─── Dataset content

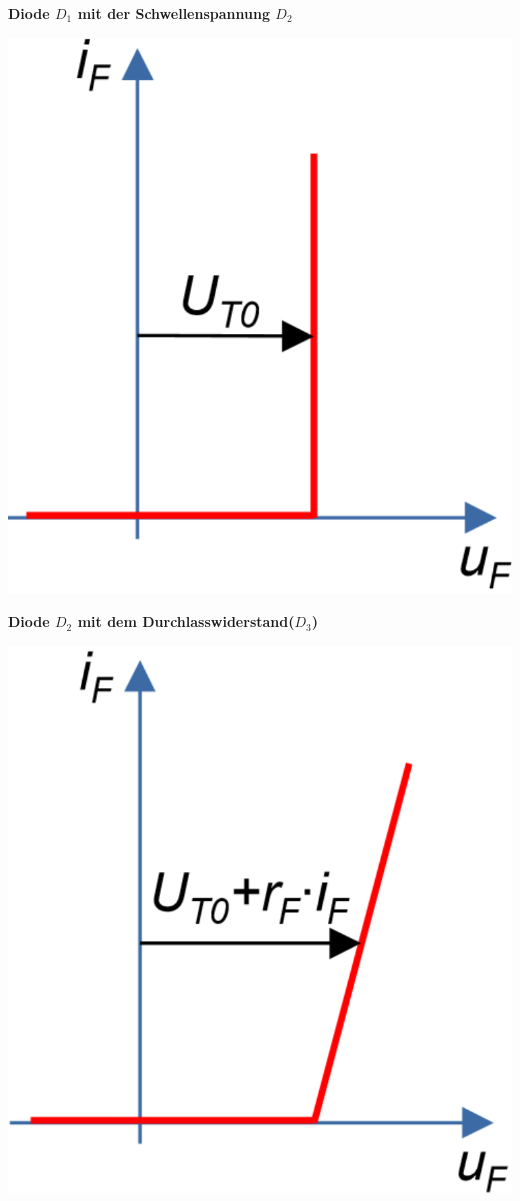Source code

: \begin{multicols}{4}
    \begin{minipage}{\linewidth}
        \textbf{Diode $ D_1 $ mit der Schwellenspannung $  D_2 $} \raggedright
        \includegraphics[width=0.6\linewidth]{images/idealeDiodeSP}
    \end{minipage}
    
    \begin{minipage}{\linewidth}
        \textbf{Diode $ D_2 $ mit dem Durchlasswiderstand($ D_3 $)} \raggedright
        \includegraphics[width=0.6\linewidth]{images/idealeDiodeSPR}    
    \end{minipage}                       
\end{multicols}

──────

* [Work task]:
Please write out, exactly as they appear, the lines from the line containing "mit der Schwellenspannung" through the last line of the records above, both included.

* [Exercise answer]:
        \textbf{Diode $ D_1 $ mit der Schwellenspannung $  D_2 $} \raggedright
        \includegraphics[width=0.6\linewidth]{images/idealeDiodeSP}
    \end{minipage}
    
    \begin{minipage}{\linewidth}
        \textbf{Diode $ D_2 $ mit dem Durchlasswiderstand($ D_3 $)} \raggedright
        \includegraphics[width=0.6\linewidth]{images/idealeDiodeSPR}    
    \end{minipage}                       
\end{multicols}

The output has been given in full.